Conduct a Lesson Study Cycle on Fractions

Lesson Study works best with rich subject content. This course offers step-by-step support to conduct a Lesson Study cycle on fractions, by providing fractions resources and research to examine.

HOURS:

15-20 hours

MATERIALS:

Your fractions curriculum, adding machine tape

Teach | Conduct and Observe the Research Lesson

“A lesson is like a swiftly flowing river; when you’re teaching you must make judgments instantly. When you do a research lesson, your colleagues write down your words and the students’ words. Your real profile as a teacher is revealed to you for the first time.”

– A teacher from Japan

Logistics Before the Day of the Research Lesson

It is almost time for the most interesting part of any research effort—seeing how your ideas fare in practice. The data collected by the observers will enable you to slow down the “swiftly flowing river” of instruction in order to study it.

Now that your Teaching-Learning Plan is complete, you can take care of some additional logistical items.

Agree on which team members will collect each item you listed under “Data to Collect” in your Teaching-Learning Plan. Prepare any needed data collection forms, such as multiple copies of the seating chart (to record students’ solutions or strategies), or copies of the Lesson Observation Notes, customized to capture your team’s questions.

Prepare to collect any additional materials that will help you understand the lesson, such as still photographs and student work.

Prepare to observe the lesson by reviewing the Protocol for Lesson Observation below. It deserves careful review by each team member and each observer of the research lesson, since the type of observation and discussion expected during lesson study is usually a departure from the familiar. The role of the observers during lesson study is to collect data. As U.S. researchers have noted, the observers are supposed to function as “an extra set of eyes, not an extra set of hands.” When observers help students, it’s difficult to draw inferences about how well the lesson worked.

Prepare students by letting them know in advance that the extra teachers in the room will be studying the lesson, not helping the students. This way, students won’t think they’ve encountered a roomful of exceptionally unhelpful adults! Let the students know that adults are in the room to learn about lesson design and teaching—to learn from the students, not to evaluate them.                                                                                                                   

Support the instructor. Since the teacher actually teaching the lesson already shoulders considerable responsibility, other group members will want to divide up responsibility for support tasks like the following:

  • Obtain needed materials for the lesson (e.g., chart paper, tape);
  • Prepare enough copies of the Teaching-Learning Plan, the Protocols for Observation (below) and Post-Lesson Discussion (in the Reflect phase), and the Lesson Observation Notes for team members and any outside observers;
  • Designate who will facilitate the post-lesson discussion and designate the time for each part of the discussion (an outside facilitator is helpful if observers beyond the team will be present); and
  • Take notes during the post-lesson discussion.

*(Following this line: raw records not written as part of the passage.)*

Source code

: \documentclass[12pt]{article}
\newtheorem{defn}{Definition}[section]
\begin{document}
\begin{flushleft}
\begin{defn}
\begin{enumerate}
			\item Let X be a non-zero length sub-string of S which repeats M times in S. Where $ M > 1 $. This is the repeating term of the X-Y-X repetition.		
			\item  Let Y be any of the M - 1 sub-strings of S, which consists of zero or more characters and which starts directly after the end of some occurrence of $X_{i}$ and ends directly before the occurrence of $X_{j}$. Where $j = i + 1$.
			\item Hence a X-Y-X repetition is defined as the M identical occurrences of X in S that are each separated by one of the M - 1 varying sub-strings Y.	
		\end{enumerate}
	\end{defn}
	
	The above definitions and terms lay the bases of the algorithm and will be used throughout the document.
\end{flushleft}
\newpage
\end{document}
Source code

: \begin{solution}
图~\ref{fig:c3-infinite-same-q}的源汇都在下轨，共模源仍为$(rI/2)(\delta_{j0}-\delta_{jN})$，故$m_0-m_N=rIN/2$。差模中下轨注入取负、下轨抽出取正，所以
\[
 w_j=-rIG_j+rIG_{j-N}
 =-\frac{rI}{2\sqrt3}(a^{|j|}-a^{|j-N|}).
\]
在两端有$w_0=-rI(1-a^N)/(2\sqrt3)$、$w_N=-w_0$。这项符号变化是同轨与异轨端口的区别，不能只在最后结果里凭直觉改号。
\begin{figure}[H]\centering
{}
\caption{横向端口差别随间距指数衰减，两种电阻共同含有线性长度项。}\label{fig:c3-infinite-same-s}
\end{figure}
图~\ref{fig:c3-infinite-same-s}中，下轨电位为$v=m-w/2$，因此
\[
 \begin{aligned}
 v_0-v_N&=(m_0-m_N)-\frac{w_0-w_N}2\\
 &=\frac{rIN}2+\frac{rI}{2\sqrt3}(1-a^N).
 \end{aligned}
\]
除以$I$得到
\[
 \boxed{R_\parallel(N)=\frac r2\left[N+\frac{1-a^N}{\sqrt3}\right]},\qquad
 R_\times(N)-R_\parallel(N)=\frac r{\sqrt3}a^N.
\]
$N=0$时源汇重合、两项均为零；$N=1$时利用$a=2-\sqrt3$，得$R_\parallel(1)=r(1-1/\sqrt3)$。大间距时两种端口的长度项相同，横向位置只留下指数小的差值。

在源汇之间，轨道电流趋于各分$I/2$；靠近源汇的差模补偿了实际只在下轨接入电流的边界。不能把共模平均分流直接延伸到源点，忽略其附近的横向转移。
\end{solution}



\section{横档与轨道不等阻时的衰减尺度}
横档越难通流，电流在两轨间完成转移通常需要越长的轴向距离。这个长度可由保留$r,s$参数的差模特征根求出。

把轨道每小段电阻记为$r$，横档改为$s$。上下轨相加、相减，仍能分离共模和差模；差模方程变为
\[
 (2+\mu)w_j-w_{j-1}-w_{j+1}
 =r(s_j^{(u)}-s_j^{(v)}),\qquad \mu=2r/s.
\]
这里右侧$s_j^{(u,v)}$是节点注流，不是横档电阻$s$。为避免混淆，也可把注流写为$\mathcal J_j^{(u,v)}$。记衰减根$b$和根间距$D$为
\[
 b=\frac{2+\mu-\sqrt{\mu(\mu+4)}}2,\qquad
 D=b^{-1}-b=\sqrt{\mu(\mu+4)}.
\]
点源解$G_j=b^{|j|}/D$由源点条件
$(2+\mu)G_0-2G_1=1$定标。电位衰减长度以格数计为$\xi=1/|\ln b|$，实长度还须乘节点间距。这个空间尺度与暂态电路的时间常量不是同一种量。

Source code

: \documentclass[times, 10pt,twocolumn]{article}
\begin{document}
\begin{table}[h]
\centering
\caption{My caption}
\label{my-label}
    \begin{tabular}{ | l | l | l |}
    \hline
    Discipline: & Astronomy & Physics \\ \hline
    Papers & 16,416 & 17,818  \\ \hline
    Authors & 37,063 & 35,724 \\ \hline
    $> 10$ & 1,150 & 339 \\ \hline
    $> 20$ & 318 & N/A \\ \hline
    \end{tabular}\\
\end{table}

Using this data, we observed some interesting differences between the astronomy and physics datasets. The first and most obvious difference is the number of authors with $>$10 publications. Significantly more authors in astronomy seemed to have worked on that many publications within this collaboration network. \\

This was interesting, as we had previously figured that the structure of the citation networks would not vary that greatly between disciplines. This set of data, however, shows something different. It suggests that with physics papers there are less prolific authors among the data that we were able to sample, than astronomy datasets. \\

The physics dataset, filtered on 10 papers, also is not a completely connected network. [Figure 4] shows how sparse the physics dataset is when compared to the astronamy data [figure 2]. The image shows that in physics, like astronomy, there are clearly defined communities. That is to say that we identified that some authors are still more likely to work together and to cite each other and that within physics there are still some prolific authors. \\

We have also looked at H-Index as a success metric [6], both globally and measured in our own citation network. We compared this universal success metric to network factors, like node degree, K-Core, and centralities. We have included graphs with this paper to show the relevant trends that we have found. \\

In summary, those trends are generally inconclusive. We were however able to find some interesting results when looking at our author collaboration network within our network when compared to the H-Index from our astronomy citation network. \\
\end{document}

On the Day of the Research Lesson

Please make sure each team member and additional observers have a copy of the Protocol for Lesson Observation and the Teaching-Learning Plan. Make sure that observers outside the team carefully read your Teaching-Learning Plan, review the Protocol, and know what data to collect.

Teach and Observe the Lesson

It is now time for the most interesting part of your Lesson Study cycle—seeing how your ideas fare in practice in the classroom.

Protocol for Lesson Observation

  1. Respect the classroom atmosphere. For example, silence phones, refrain from side conversations, arrive on time, and stay for the entire lesson.
  2. Do not help students or otherwise interfere with the natural flow of the lesson. For example, be careful not to block students’ view when they need to see the board or the teacher.
  3. Collect data requested by the lesson planning team, or focus on the “points to notice” laid out in their instructional plan. Prepare by reading the lesson plan thoroughly.
  4. Focusing on the same student (or pair of students) over the entire lesson is likely to yield the best picture of whether and how the students developed understanding.
  5. If the lesson study team concurs, it is all right to ask clarifying questions of a student after the lesson has concluded.